In this article, I aim to provide unbiased answers to these questions using information I collated by researching and interviewing global eCommerce brands and top agencies.
So, let’s start from the beginning:
What should your in-house team do and what should the agency do?
Brands should aim to insource the leadership of the digital marketing strategy. This is the function that looks at all the different channels and keeps a healthy pressure on agencies, freelancers, the in-house team, and all parties involved in running the digital marketing operations, from paid media to organic social, UX/CRO, analytics, content etc. The larger each of these channels gets, the more resource and attention it’ll require.
The titles typically tasked with this function are:
- Head of Ecommerce
- Digital Marketing Manager
- Head of Online
- CMO (for smaller businesses)
This person is your growth hacker, always T-shaped, and always data-driven whilst also creative, curious, and inquisitive.
Let’s call this the Brand Guardian for the purpose of this article. Their role typically includes (or should include):
1. Leverage of tools and data
Managing agencies and partners to maximise the benefits of working with such partners and leverage tools, experience, and data that agencies can offer. Agencies might have access to tools which they use across several accounts and you might be able to tap into these. Be it a reporting tool, an auto bidder, a feed-manager etc, you might be able to take advantage of these tools without having to purchase expensive licenses and figure out how they work. Agencies might have done both of those things and can provide both access at low or no cost and the relevant training.

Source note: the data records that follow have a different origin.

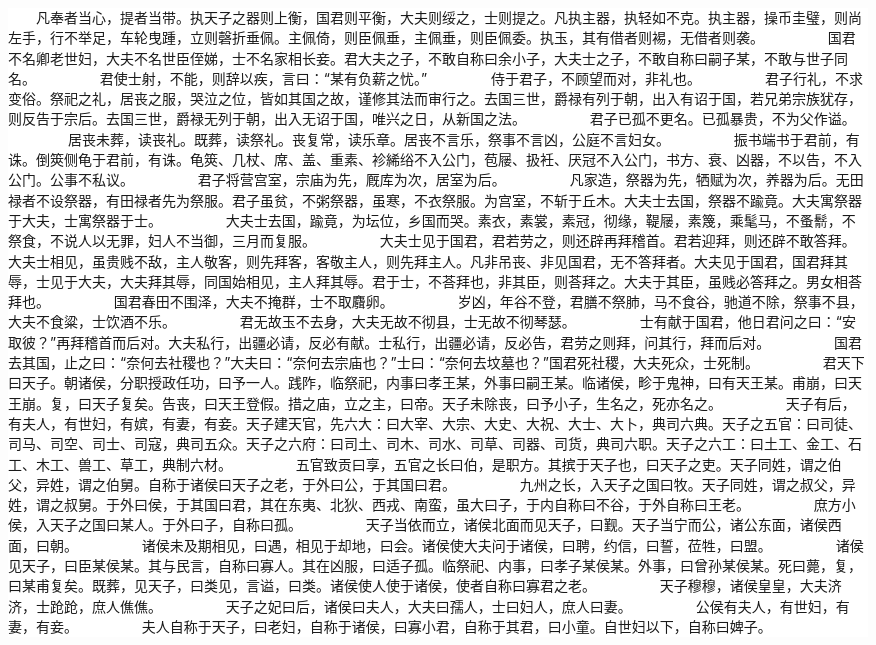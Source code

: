 　　凡奉者当心，提者当带。执天子之器则上衡，国君则平衡，大夫则绥之，士则提之。凡执主器，执轻如不克。执主器，操币圭璧，则尚左手，行不举足，车轮曳踵，立则磬折垂佩。主佩倚，则臣佩垂，主佩垂，则臣佩委。执玉，其有借者则裼，无借者则袭。
　　
　　国君不名卿老世妇，大夫不名世臣侄娣，士不名家相长妾。君大夫之子，不敢自称曰余小子，大夫士之子，不敢自称曰嗣子某，不敢与世子同名。
　　
　　君使士射，不能，则辞以疾，言曰：“某有负薪之忧。”
　　
　　侍于君子，不顾望而对，非礼也。
　　
　　君子行礼，不求变俗。祭祀之礼，居丧之服，哭泣之位，皆如其国之故，谨修其法而审行之。去国三世，爵禄有列于朝，出入有诏于国，若兄弟宗族犹存，则反告于宗后。去国三世，爵禄无列于朝，出入无诏于国，唯兴之日，从新国之法。
　　
　　君子已孤不更名。已孤暴贵，不为父作谥。
　　
　　居丧未葬，读丧礼。既葬，读祭礼。丧复常，读乐章。居丧不言乐，祭事不言凶，公庭不言妇女。
　　
　　振书端书于君前，有诛。倒筴侧龟于君前，有诛。龟筴、几杖、席、盖、重素、袗絺绤不入公门，苞屦、扱衽、厌冠不入公门，书方、衰、凶器，不以告，不入公门。公事不私议。
　　
　　君子将营宫室，宗庙为先，厩库为次，居室为后。
　　
　　凡家造，祭器为先，牺赋为次，养器为后。无田禄者不设祭器，有田禄者先为祭服。君子虽贫，不粥祭器，虽寒，不衣祭服。为宫室，不斩于丘木。大夫士去国，祭器不踰竟。大夫寓祭器于大夫，士寓祭器于士。
　　
　　大夫士去国，踰竟，为坛位，乡国而哭。素衣，素裳，素冠，彻缘，鞮屦，素篾，乘髦马，不蚤鬋，不祭食，不说人以无罪，妇人不当御，三月而复服。
　　
　　大夫士见于国君，君若劳之，则还辟再拜稽首。君若迎拜，则还辟不敢答拜。大夫士相见，虽贵贱不敌，主人敬客，则先拜客，客敬主人，则先拜主人。凡非吊丧、非见国君，无不答拜者。大夫见于国君，国君拜其辱，士见于大夫，大夫拜其辱，同国始相见，主人拜其辱。君于士，不荅拜也，非其臣，则荅拜之。大夫于其臣，虽贱必答拜之。男女相荅拜也。
　　
　　国君春田不围泽，大夫不掩群，士不取麛卵。
　　
　　岁凶，年谷不登，君膳不祭肺，马不食谷，驰道不除，祭事不县，大夫不食粱，士饮酒不乐。
　　
　　君无故玉不去身，大夫无故不彻县，士无故不彻琴瑟。
　　
　　士有献于国君，他日君问之曰：“安取彼？”再拜稽首而后对。大夫私行，出疆必请，反必有献。士私行，出疆必请，反必告，君劳之则拜，问其行，拜而后对。
　　
　　国君去其国，止之曰：“奈何去社稷也？”大夫曰：“奈何去宗庙也？”士曰：“奈何去坟墓也？”国君死社稷，大夫死众，士死制。
　　
　　君天下曰天子。朝诸侯，分职授政任功，曰予一人。践阼，临祭祀，内事曰孝王某，外事曰嗣王某。临诸侯，畛于鬼神，曰有天王某。甫崩，曰天王崩。复，曰天子复矣。告丧，曰天王登假。措之庙，立之主，曰帝。天子未除丧，曰予小子，生名之，死亦名之。
　　
　　天子有后，有夫人，有世妇，有嫔，有妻，有妾。天子建天官，先六大：曰大宰、大宗、大史、大祝、大士、大卜，典司六典。天子之五官：曰司徒、司马、司空、司士、司寇，典司五众。天子之六府：曰司土、司木、司水、司草、司器、司货，典司六职。天子之六工：曰土工、金工、石工、木工、兽工、草工，典制六材。
　　
　　五官致贡曰享，五官之长曰伯，是职方。其摈于天子也，曰天子之吏。天子同姓，谓之伯父，异姓，谓之伯舅。自称于诸侯曰天子之老，于外曰公，于其国曰君。
　　
　　九州之长，入天子之国曰牧。天子同姓，谓之叔父，异姓，谓之叔舅。于外曰侯，于其国曰君，其在东夷、北狄、西戎、南蛮，虽大曰子，于内自称曰不谷，于外自称曰王老。
　　
　　庶方小侯，入天子之国曰某人。于外曰子，自称曰孤。
　　
　　天子当依而立，诸侯北面而见天子，曰觐。天子当宁而公，诸公东面，诸侯西面，曰朝。
　　
　　诸侯未及期相见，曰遇，相见于却地，曰会。诸侯使大夫问于诸侯，曰聘，约信，曰誓，莅牲，曰盟。
　　
　　诸侯见天子，曰臣某侯某。其与民言，自称曰寡人。其在凶服，曰适子孤。临祭祀、内事，曰孝子某侯某。外事，曰曾孙某侯某。死曰薨，复，曰某甫复矣。既葬，见天子，曰类见，言谥，曰类。诸侯使人使于诸侯，使者自称曰寡君之老。
　　
　　天子穆穆，诸侯皇皇，大夫济济，士跄跄，庶人僬僬。
　　
　　天子之妃曰后，诸侯曰夫人，大夫曰孺人，士曰妇人，庶人曰妻。
　　
　　公侯有夫人，有世妇，有妻，有妾。
　　
　　夫人自称于天子，曰老妇，自称于诸侯，曰寡小君，自称于其君，曰小童。自世妇以下，自称曰婢子。
　　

Agencies might also work across a large number of customers in similar verticals or industries as you. While they’ll never share information about any specific account, they will be able to give you benchmarks, trends, and a more informed idea of what’s going on in the market.
2. Reports and reviews
Requesting meaningful reports which focus on what’s important for the brand, not for the agency. Agencies will most likely come into review meetings with the main objective being to impress you – not all and not always but most agencies most of the time. This is driven by fear of losing the contract which results in the number one objective being to convince you that you should keep them.
Instead, agencies and brands should work together as part of the same team. It starts from the moment they pitch. If the pitch is conducted well by both parties, then both parties should have a pretty good idea of the expectations – what’s possible, what’s realistic, what the KPIs are and, very importantly, what the activity KPIs are. Activity KPIs are the things that form the roadmap. What is the agency agreeing to do? An experienced and talented in-house manager will be able to guide (push/force) the agency to come up with a sensible, realistic and concrete plan. Then, as well as performance, agencies must report on what they have done, and what results this activity produced.
If this happens at the start, and continues throughout the relationship, then you are more likely to form a truly collaborative relationship, where you and the agency become part of the same team – you become very effective, and, at times, unstoppable. Brands who successfully collaborate with agencies in this manner tend to kick their competition’s butts.
Pssst: if you are an agency reading this, working in such a manner keeps customers happy and engaged. Happy and engaged customers don’t tend to leave.
The agency at that stage, knowing that they haven’t over-promised and that the expectations are clear, might be able to take the pressure of impressing you with flashy slides and vanity metrics out of the business reviews. “Likes”, “followers”, “impressions”, “clicks”… there’s a place for these and they can be vital. But they need to always link to the main KPIs at some point: sales, brand uplift, newsletter signups, messages, leads etc. Unless those are the main KPIs – in which case it’d be agreed in advance.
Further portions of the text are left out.